By Melody Ann Feist
A brief memorial service was held at ground zero May 23, as workers removed the last beam from the wreckage of the terrorist attacks.
Nearly nine months after the Sept. 11 catastrophe, many Americans are still affected by the attacks. With all the diversity at BYU, students are remembering Sept. 11 in different ways.
Isabella Tukuafu, 24, a senior from Ashland, Ore., majoring in international studies, said the disaster hit close to home.
Her brother, Bob Tukuafu, 19, was stationed in Kuwait in an army helicopter training program at the time of the attacks.
“I was nervous,” Isabella Tukuafu said. “I was worried that he would have to stay and fight and that he would not be able to come back.”
Isabella Tukuafu said after the troops were held on base for a month, her brother was finally able to come home.
“He had priority because some of his commanding officers knew he had received his mission call,”
Robert Tukuafu left for a mission in Puerto Rico for The Church of Jesus Christ of Latter-day Saints shortly after returning to the United States.
Isabella Tukuafu said the attacks have also affected her personally.
“I think it”s annoying when I fly,” she said.
Isabella Tukuafu said she feels airport security discriminates against her because of her last name.
“They say it”s random, but they
always check my bags,” she said.
Isabella Tukuafu has traveled twice since the attacks and said the checks are “always a mix of multi-cultural people” and that “it”s annoying.”
Steven Sampson, another student at BYU, sees the attacks in a different way.
“It has really pulled Americans back to the fundamentals,” he said. “Unified them?

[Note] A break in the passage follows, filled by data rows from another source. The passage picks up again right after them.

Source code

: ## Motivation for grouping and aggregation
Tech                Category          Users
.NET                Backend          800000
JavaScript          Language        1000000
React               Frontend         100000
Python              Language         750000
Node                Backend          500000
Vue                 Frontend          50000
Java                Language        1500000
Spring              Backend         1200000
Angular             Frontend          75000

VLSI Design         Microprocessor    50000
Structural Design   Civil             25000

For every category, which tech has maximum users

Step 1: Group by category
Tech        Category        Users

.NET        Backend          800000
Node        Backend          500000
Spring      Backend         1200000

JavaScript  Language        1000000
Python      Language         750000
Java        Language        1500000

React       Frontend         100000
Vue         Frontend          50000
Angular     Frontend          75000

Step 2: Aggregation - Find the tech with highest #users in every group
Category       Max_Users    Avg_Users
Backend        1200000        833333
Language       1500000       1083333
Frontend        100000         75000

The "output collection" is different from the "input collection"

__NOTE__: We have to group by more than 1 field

Yes.”
Sampson compared the relationship among Americans to a marriage.
“They may have squabbles about money and other things, but when there is an enemy without, the couple become closer. They become allies,” he said.
Sampson said the war on terrorism was “a whole new war.” Because the United States is not fighting any one enemy, he said this war will probably be longer and “just different.”

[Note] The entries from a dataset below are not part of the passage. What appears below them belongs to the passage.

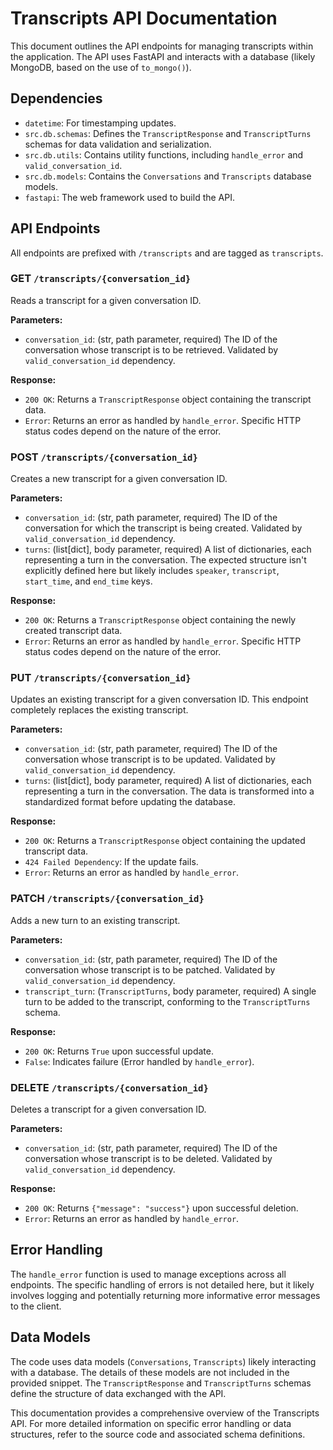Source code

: # Transcripts API Documentation

This document outlines the API endpoints for managing transcripts within the application.  The API uses FastAPI and interacts with a database (likely MongoDB, based on the use of `to_mongo()`).

## Dependencies

* `datetime`: For timestamping updates.
* `src.db.schemas`: Defines the `TranscriptResponse` and `TranscriptTurns` schemas for data validation and serialization.
* `src.db.utils`: Contains utility functions, including `handle_error` and `valid_conversation_id`.
* `src.db.models`: Contains the `Conversations` and `Transcripts` database models.
* `fastapi`: The web framework used to build the API.


## API Endpoints

All endpoints are prefixed with `/transcripts` and are tagged as `transcripts`.

### GET `/transcripts/{conversation_id}`

Reads a transcript for a given conversation ID.

**Parameters:**

* `conversation_id`: (str, path parameter, required) The ID of the conversation whose transcript is to be retrieved.  Validated by `valid_conversation_id` dependency.

**Response:**

* `200 OK`: Returns a `TranscriptResponse` object containing the transcript data.
* `Error`: Returns an error as handled by `handle_error`.  Specific HTTP status codes depend on the nature of the error.

### POST `/transcripts/{conversation_id}`

Creates a new transcript for a given conversation ID.

**Parameters:**

* `conversation_id`: (str, path parameter, required) The ID of the conversation for which the transcript is being created. Validated by `valid_conversation_id` dependency.
* `turns`: (list[dict], body parameter, required) A list of dictionaries, each representing a turn in the conversation.  The expected structure isn't explicitly defined here but likely includes `speaker`, `transcript`, `start_time`, and `end_time` keys.

**Response:**

* `200 OK`: Returns a `TranscriptResponse` object containing the newly created transcript data.
* `Error`: Returns an error as handled by `handle_error`.  Specific HTTP status codes depend on the nature of the error.


### PUT `/transcripts/{conversation_id}`

Updates an existing transcript for a given conversation ID.  This endpoint completely replaces the existing transcript.

**Parameters:**

* `conversation_id`: (str, path parameter, required) The ID of the conversation whose transcript is to be updated.  Validated by `valid_conversation_id` dependency.
* `turns`: (list[dict], body parameter, required) A list of dictionaries, each representing a turn in the conversation.  The data is transformed into a standardized format before updating the database.

**Response:**

* `200 OK`: Returns a `TranscriptResponse` object containing the updated transcript data.
* `424 Failed Dependency`: If the update fails.
* `Error`: Returns an error as handled by `handle_error`.

### PATCH `/transcripts/{conversation_id}`

Adds a new turn to an existing transcript.

**Parameters:**

* `conversation_id`: (str, path parameter, required) The ID of the conversation whose transcript is to be patched. Validated by `valid_conversation_id` dependency.
* `transcript_turn`: (`TranscriptTurns`, body parameter, required) A single turn to be added to the transcript, conforming to the `TranscriptTurns` schema.

**Response:**

* `200 OK`: Returns `True` upon successful update.
* `False`: Indicates failure (Error handled by `handle_error`).


### DELETE `/transcripts/{conversation_id}`

Deletes a transcript for a given conversation ID.

**Parameters:**

* `conversation_id`: (str, path parameter, required) The ID of the conversation whose transcript is to be deleted.  Validated by `valid_conversation_id` dependency.

**Response:**

* `200 OK`: Returns `{"message": "success"}` upon successful deletion.
* `Error`: Returns an error as handled by `handle_error`.


## Error Handling

The `handle_error` function is used to manage exceptions across all endpoints.  The specific handling of errors is not detailed here, but it likely involves logging and potentially returning more informative error messages to the client.


## Data Models

The code uses data models (`Conversations`, `Transcripts`) likely interacting with a database. The details of these models are not included in the provided snippet.  The `TranscriptResponse` and `TranscriptTurns` schemas define the structure of data exchanged with the API.


This documentation provides a comprehensive overview of the Transcripts API.  For more detailed information on specific error handling or data structures, refer to the source code and associated schema definitions.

“World War I was trench warfare, World War II was lightning warfare, and then we had something called the ”Cold War.” What do you consider war? It”s like comparing dress standards now to those in the 1800s,” he said.
David Kenchington, 23, a sophomore majoring in business management, said he has a different angle on the situation.

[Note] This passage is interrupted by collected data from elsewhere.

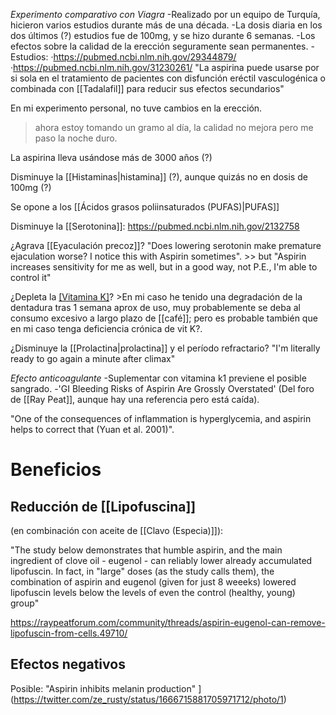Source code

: 

*Experimento comparativo con Viagra*
-Realizado por un equipo de Turquía, hicieron varios estudios durante más de una década.
-La dosis diaria en los dos últimos (?) estudios fue de 100mg, y se hizo durante 6 semanas.
-Los efectos sobre la calidad de la erección seguramente sean permanentes.
-Estudios:
	·https://pubmed.ncbi.nlm.nih.gov/29344879/
	·https://pubmed.ncbi.nlm.nih.gov/31230261/
	"La aspirina puede usarse por si sola en el tratamiento de pacientes con disfunción eréctil vasculogénica o combinada con [[Tadalafil]] para reducir sus efectos secundarios"

En mi experimento personal, no tuve cambios en la erección.
>ahora estoy tomando un gramo al día, la calidad no mejora pero me paso la noche duro.


La aspirina lleva usándose más de 3000 años (?)

Disminuye la [[Histaminas|histamina]] (?), aunque quizás no en dosis de 100mg (?)

Se opone a los [[Ácidos grasos poliinsaturados (PUFAS)|PUFAS]]

Disminuye la [[Serotonina]]: 
	https://pubmed.ncbi.nlm.nih.gov/2132758


¿Agrava [[Eyaculación precoz]]?
	"Does lowering serotonin make premature ejaculation worse? I notice this with Aspirin sometimes". >> but "Aspirin increases sensitivity for me as well, but in a good way, not P.E., I'm able to control it"

¿Depleta la [[Vitamina K]](?)?
	>En mi caso he tenido una degradación de la dentadura tras 1 semana aprox de uso, muy probablemente se deba al consumo excesivo a largo plazo de [[café]]; pero es probable también que en mi caso tenga deficiencia crónica de vit K?.
	
	
¿Disminuye la [[Prolactina|prolactina]] y el período refractario? 
	"I'm literally ready to go again a minute after climax"

*Efecto anticoagulante*
	-Suplementar con vitamina k1 previene el posible sangrado.
	-'GI Bleeding Risks of Aspirin Are Grossly Overstated' (Del foro de [[Ray Peat]], aunque hay una referencia pero está caída).


"One of the consequences of inflammation is hyperglycemia, and aspirin helps to correct that (Yuan et al. 2001)".

# Beneficios

## Reducción de [[Lipofuscina]]
(en combinación con aceite de [[Clavo (Especia)]]):

"The study below demonstrates that humble aspirin, and the main ingredient of clove oil - eugenol - can reliably lower already accumulated lipofuscin. In fact, in "large" doses (as the study calls them), the combination of aspirin and eugenol (given for just 8 weeeks) lowered lipofuscin levels below the levels of even the control (healthy, young) group"

https://raypeatforum.com/community/threads/aspirin-eugenol-can-remove-lipofuscin-from-cells.49710/


## Efectos negativos

Posible: "Aspirin inhibits melanin production"
](https://twitter.com/ze_rusty/status/1666715881705971712/photo/1)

Kenchington, from Bournemouth, England, said he doesn”t feel the terrorist attacks have affected him personally, but he said he worries about its effects on others.
“I think the world is worse off for it,” Kenchington said. “From
an economic standpoint, it is taking money away from other areas like education and charity, but that is another subject altogether.”
Kenchington mentioned going home to England next week, but said he is not afraid to fly.
“I probably should be more scared,” he said.
In West Virginia, while commenting on the economy in March, President Bush addressed the effects of Sept. 11.
“It”s so important for this nation to remain steadfast and resolved and strong in our purpose to free the world of terror, so our children can live peacefully,” Bush said.